L’HDP NEL MIRINO DEI PARTITI NAZIONALISTI

Aggiornato il 31/03/21 at 10:33 pm

di Alice Ajmar —-  Da diversi mesi, su Twitter e durante le conferenze,  Devlet  Bahçeli, leader del MHP (Milliyetçi Hareket Partisi, cioè Partito del Movimento Nazionalista), reclama la chiusura del partito HDP, accusando gli esponenti dell’opposizione di avere legami con il PKK, organizzazione paramilitare che rivendica l’identità curda. Gli appelli degli ultranazionalisti avvertono di una presunta minaccia all’integrità dello Stato e sono ampiamente caldeggiati dagli alleati di governo dell’AKP, ma soprattutto dal presidente Recep Tayyip Erdoğan.

Così il procuratore generale della Corte di Cassazione ha depositato l’atto d’accusa alla Corte Costituzionale, chiedendo inoltre l’interdizione dalle attività politiche di 687 membri dell’HDP per cinque anni. Nel frattempo il governo ha privato dello status di deputato l’avvocato e attivista per i diritti umani Ömer Faruk Gergerlioğlu, nonostante il processo giudiziario legato ad un suo tweet sulla ripresa dei processi di pace tra turchi e curdi non sia ancora terminato.

Nelle ultime ore i media locali riferiscono alcuni vizi formali e procedurali all’interno del dossier per il procedimento contro l’HDP: la Corte Costituzionale ha respinto momentaneamente la richiesta e ha rinviato alla Cassazione di Ankara il documento per la rettifica.

L’HDP (Halkların Demokratik Partisi, in italiano Partito Democratico dei Popoli), terza forza politica del Parlamento, viene fondato nel 2012 ed in pochi anni ottiene il consenso di circa 6 milioni di cittadini, ponendosi come portavoce privilegiato degli oppressi: difatti la sua ideologia si basa sull’egualitarismo, sull’ecologia e sulla difesa dei diritti delle minoranze. Appoggia le istanze LGBT+ e femministe, oltre a far parte dell’Internazionale Socialista come membro consultivo.

Il progetto di censura ed eliminazione dell’HDP fa leva sulle frange più reazionarie del paese e trova la sua attuazione tra le fila del governo: nel novembre 2016 avviene l’arresto di dodici parlamentari, tra i quali Selahattin Demirtaş e Figen Yüksekdağ e, ad oggi, 48 sindaci dei 65 comuni amministrati dall’HDP sono stati rimossi e sostituiti da funzionari di nomina statale.

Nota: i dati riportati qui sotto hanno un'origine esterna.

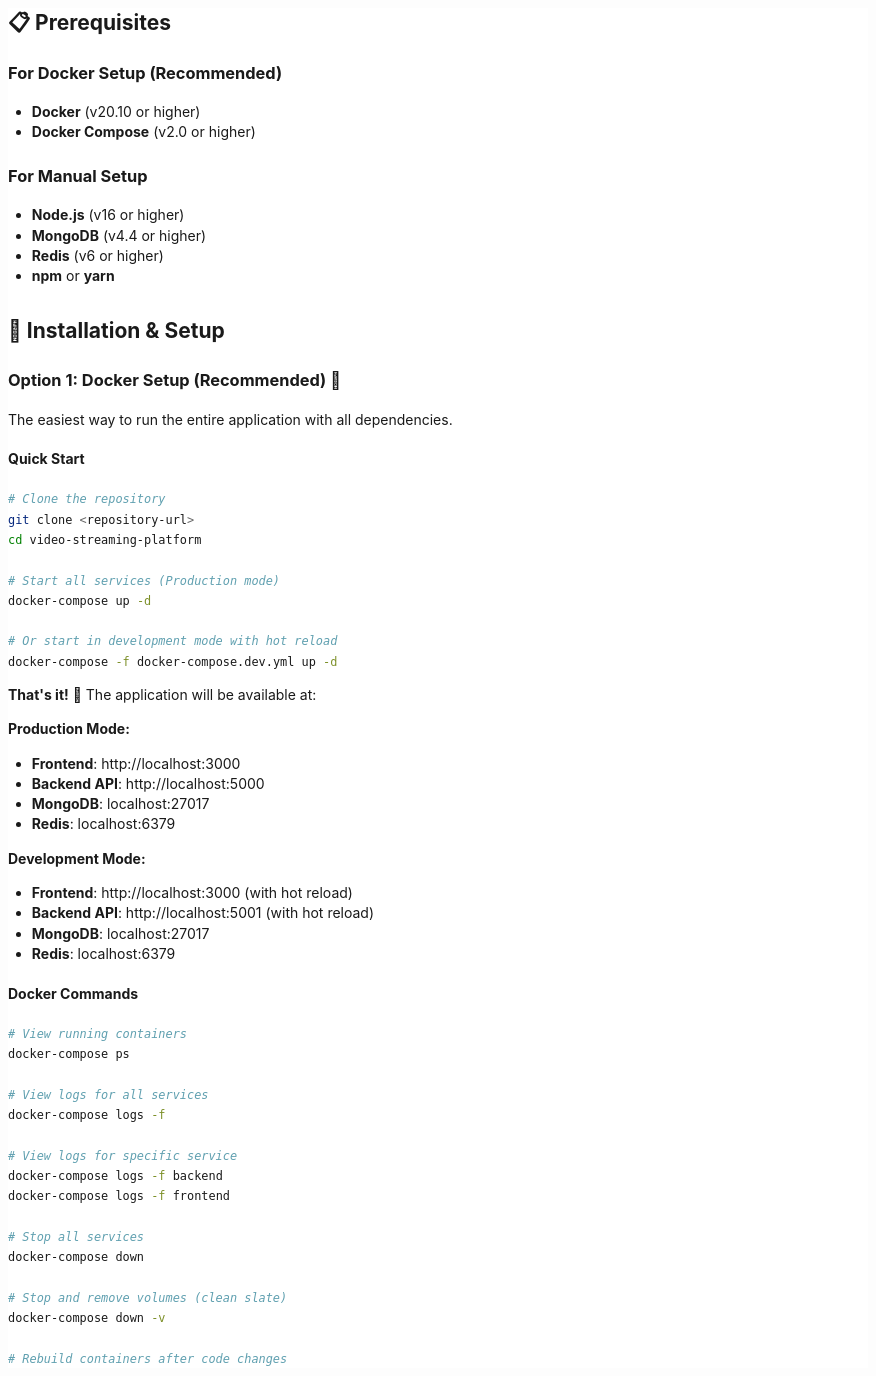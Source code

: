 ## 📋 Prerequisites

### For Docker Setup (Recommended)
- **Docker** (v20.10 or higher)
- **Docker Compose** (v2.0 or higher)

### For Manual Setup
- **Node.js** (v16 or higher)
- **MongoDB** (v4.4 or higher)
- **Redis** (v6 or higher)
- **npm** or **yarn**

## 🚀 Installation & Setup

### Option 1: Docker Setup (Recommended) 🐳

The easiest way to run the entire application with all dependencies.

#### Quick Start
```bash
# Clone the repository
git clone <repository-url>
cd video-streaming-platform

# Start all services (Production mode)
docker-compose up -d

# Or start in development mode with hot reload
docker-compose -f docker-compose.dev.yml up -d
```

**That's it!** 🎉 The application will be available at:

**Production Mode:**
- **Frontend**: http://localhost:3000
- **Backend API**: http://localhost:5000
- **MongoDB**: localhost:27017
- **Redis**: localhost:6379

**Development Mode:**
- **Frontend**: http://localhost:3000 (with hot reload)
- **Backend API**: http://localhost:5001 (with hot reload)
- **MongoDB**: localhost:27017
- **Redis**: localhost:6379

#### Docker Commands
```bash
# View running containers
docker-compose ps

# View logs for all services
docker-compose logs -f

# View logs for specific service
docker-compose logs -f backend
docker-compose logs -f frontend

# Stop all services
docker-compose down

# Stop and remove volumes (clean slate)
docker-compose down -v

# Rebuild containers after code changes
```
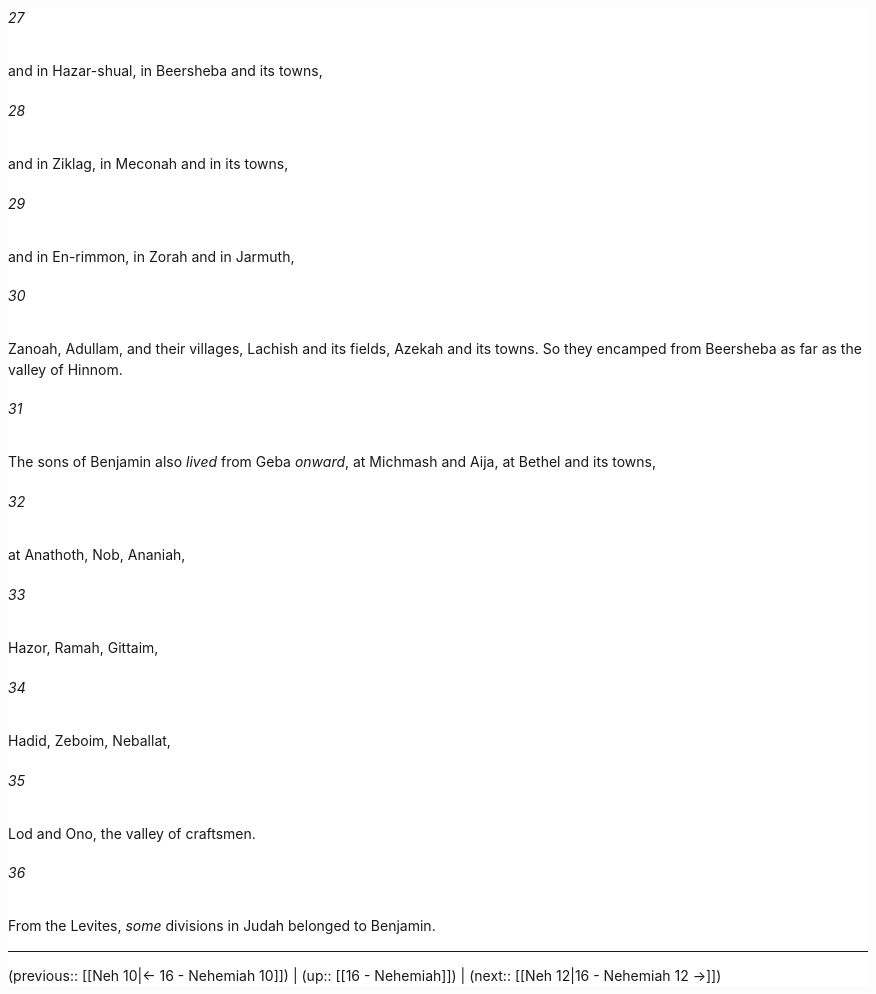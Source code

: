 ###### 27 
and in Hazar-shual, in Beersheba and its towns, 

###### 28 
and in Ziklag, in Meconah and in its towns, 

###### 29 
and in En-rimmon, in Zorah and in Jarmuth, 

###### 30 
Zanoah, Adullam, and their villages, Lachish and its fields, Azekah and its towns. So they encamped from Beersheba as far as the valley of Hinnom. 

###### 31 
The sons of Benjamin also _lived_ from Geba _onward_, at Michmash and Aija, at Bethel and its towns, 

###### 32 
at Anathoth, Nob, Ananiah, 

###### 33 
Hazor, Ramah, Gittaim, 

###### 34 
Hadid, Zeboim, Neballat, 

###### 35 
Lod and Ono, the valley of craftsmen. 

###### 36 
From the Levites, _some_ divisions in Judah belonged to Benjamin.

***

(previous:: [[Neh 10|← 16 - Nehemiah 10]]) | (up:: [[16 - Nehemiah]]) | (next:: [[Neh 12|16 - Nehemiah 12 →]])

Già in passato diversi partiti filocurdi hanno tentato d’imporsi sulla scena politica, ottenendo però risultati disastrosi. Forse il caso più conosciuto a livello internazionale è rappresentato dal DEP, Demokrasi Partisi: fondato  nel 1993, viene sciolto l’anno seguente dalla Corte Costituzionale dopo mesi di minacce, repressioni e l’arresto di otto deputati curdi (tra cui Leyla Zana, condannata a 15 anni di carcere con l’accusa di terrorismo).

La crisi economica galoppante (da quando Erdogan ha rimosso il governatore della banca centrale Naci Ağbal la lira turca ha subito un’ulteriore inflazione), l’uscita dalla Convenzione di Istanbul che sanciva l’impegno politico nella lotta alla violenza sulle donne e le recenti operazioni militari nel Rojava e nel Kurdistan iracheno deludono buona parte dell’opinione pubblica, oltre a provocare l’intesa tra diverse fazioni dell’opposizione. È evidente che per il governo la chiusura dell’HDP rappresenterebbe la sconfitta di un nemico che sta crescendo in termini di consensi e che, a lungo andare, rischierebbe di logorare sempre più la precaria stabilità della maggioranza, ma questa repressione non fa altro che rinvigorire il declino già rapido dei diritti umani a livello nazionale.